Author Description

Protein kinase A (PKA) activity is pivotal for proper functioning of the human heart, and its dysregulation has been implicated in a variety of cardiac pathologies. PKA regulatory subunit 1[alpha] (R1[alpha], encoded by the PRKAR1A gene) is highly expressed in the heart, and controls PKA kinase activity. However, the role of PRKAR1A in heart development and disease remains largely unknown. Patients with PRKAR1A mutations are often diagnosed with Carney complex (CNC) in early adulthood and may die from heart failure later in life. Here, we showed that left ventricular mass was reduced in young CNC patients. Cardiac-specific heterozygous ablation of Prkar1a in mice reduced heart weight and cardiomyocyte size through inhibiting Drp1-mediated mitochondrial fission.

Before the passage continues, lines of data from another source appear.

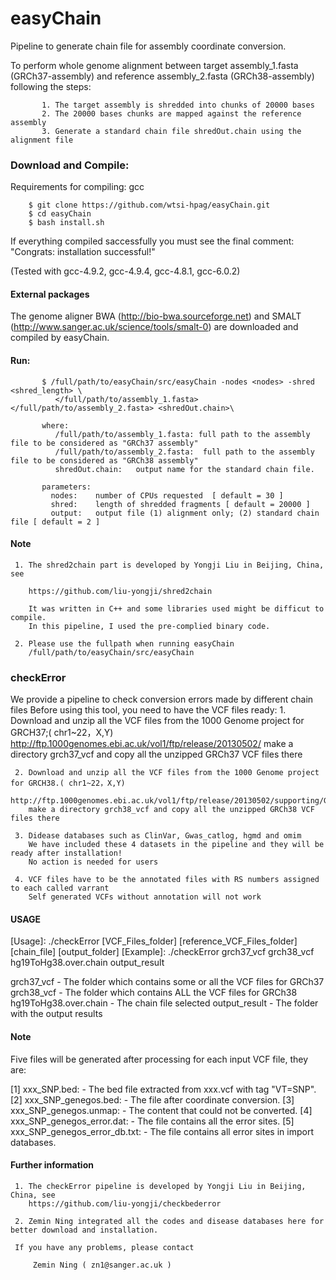 # easyChain 
Pipeline to generate chain file for assembly coordinate conversion.

To perform whole genome alignment between target assembly_1.fasta (GRCh37-assembly) and reference assembly_2.fasta (GRCh38-assembly) following the steps:

           1. The target assembly is shredded into chunks of 20000 bases 
           2. The 20000 bases chunks are mapped against the reference assembly
           3. Generate a standard chain file shredOut.chain using the alignment file 
      
### Download and Compile:
Requirements for compiling: gcc

		$ git clone https://github.com/wtsi-hpag/easyChain.git
		$ cd easyChain 
		$ bash install.sh
		
If everything compiled saccessfully you must see the final comment: 
		"Congrats: installation successful!"		

(Tested with gcc-4.9.2, gcc-4.9.4, gcc-4.8.1, gcc-6.0.2) 

#### External packages
The genome aligner BWA (http://bio-bwa.sourceforge.net) and SMALT (http://www.sanger.ac.uk/science/tools/smalt-0) are downloaded and compiled by easyChain.

#### Run:

           $ /full/path/to/easyChain/src/easyChain -nodes <nodes> -shred <shred_length> \
	   	      </full/path/to/assembly_1.fasta> </full/path/to/assembly_2.fasta> <shredOut.chain>\ 
           
           where:
	          /full/path/to/assembly_1.fasta: full path to the assembly file to be considered as "GRCh37 assembly"
	     	  /full/path/to/assembly_2.fasta:  full path to the assembly file to be considered as "GRCh38 assembly"
	     	  shredOut.chain:   output name for the standard chain file. 
	     
	       parameters:
             nodes:    number of CPUs requested  [ default = 30 ]
             shred:    length of shredded fragments [ default = 20000 ]
             output:   output file (1) alignment only; (2) standard chain file [ default = 2 ]
             
#### Note
     1. The shred2chain part is developed by Yongji Liu in Beijing, China, see

        https://github.com/liu-yongji/shred2chain

        It was written in C++ and some libraries used might be difficut to compile. 
        In this pipeline, I used the pre-complied binary code. 

     2. Please use the fullpath when running easyChain
        /full/path/to/easyChain/src/easyChain


### checkError
We provide a pipeline to check conversion errors made by different chain files
Before using this tool, you need to have the VCF files ready:
     1. Download and unzip all the VCF files from the 1000 Genome project for GRCH37;( chr1~22，X,Y)
        http://ftp.1000genomes.ebi.ac.uk/vol1/ftp/release/20130502/
        make a directory grch37_vcf and copy all the unzipped GRCh37 VCF files there

     2. Download and unzip all the VCF files from the 1000 Genome project for GRCH38.( chr1~22，X,Y)
        http://ftp.1000genomes.ebi.ac.uk/vol1/ftp/release/20130502/supporting/GRCh38_positions/
        make a directory grch38_vcf and copy all the unzipped GRCh38 VCF files there

     3. Didease databases such as ClinVar, Gwas_catlog, hgmd and omim
        We have included these 4 datasets in the pipeline and they will be ready after installation! 
        No action is needed for users
     
     4. VCF files have to be the annotated files with RS numbers assigned to each called varrant
        Self generated VCFs without annotation will not work

#### USAGE 
[Usage]: ./checkError [VCF_Files_folder] [reference_VCF_Files_folder] [chain_file] [output_folder] 
[Example]: ./checkError grch37_vcf grch38_vcf hg19ToHg38.over.chain output_result 

   grch37_vcf            - The folder which contains some or all the VCF files for GRCh37
   grch38_vcf            - The folder which contains ALL the VCF files for GRCh38
   hg19ToHg38.over.chain - The chain file selected
   output_result         - The folder with the output results 

#### Note  
Five files will be generated after processing for each input VCF file, they are:

 [1]  xxx_SNP.bed:                   - The bed file extracted from xxx.vcf with tag "VT=SNP".
 [2]  xxx_SNP_genegos.bed:           - The file after coordinate conversion.
 [3]  xxx_SNP_genegos.unmap:         - The content that could not be converted.
 [4]  xxx_SNP_genegos_error.dat:     - The file contains all the error sites.
 [5]  xxx_SNP_genegos_error_db.txt:  - The file contains all error sites in import databases.

#### Further information

     1. The checkError pipeline is developed by Yongji Liu in Beijing, China, see
        https://github.com/liu-yongji/checkbederror

     2. Zemin Ning integrated all the codes and disease databases here for better download and installation. 

     If you have any problems, please contact
 
         Zemin Ning ( zn1@sanger.ac.uk )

Myocardial infarction (MI) causes high mortality in the United States. Reperfusion therapy, the most effective treatment for MI, paradoxically provokes ischemia/reperfusion (I/R) injury characterized by rapid, irreversible loss of cardiomyocytes through necrosis. Our recent genome-wide RNAi screen identifies PRKAR1A as a potential necrosis suppressor gene. Here we showed that Prkar1a deficiency represses the p62-Keap1-Nrf2 axis and impairs the antioxidant defense system, leading to aggravated oxidative stress, necrotic cell death and myocardial damage following I/R.In conclusion, Prkar1a deficiency impedes postnatal heart growth, augmented cardiomyocyte necrosis and exaggerated myocardial I/R injury. Our findings uncover a novel role of PKA in oxidative stress and necrosis. Therefore, PKA may serve as a potential drug target for preventing reperfusion injury and improving clinical outcomes of MI.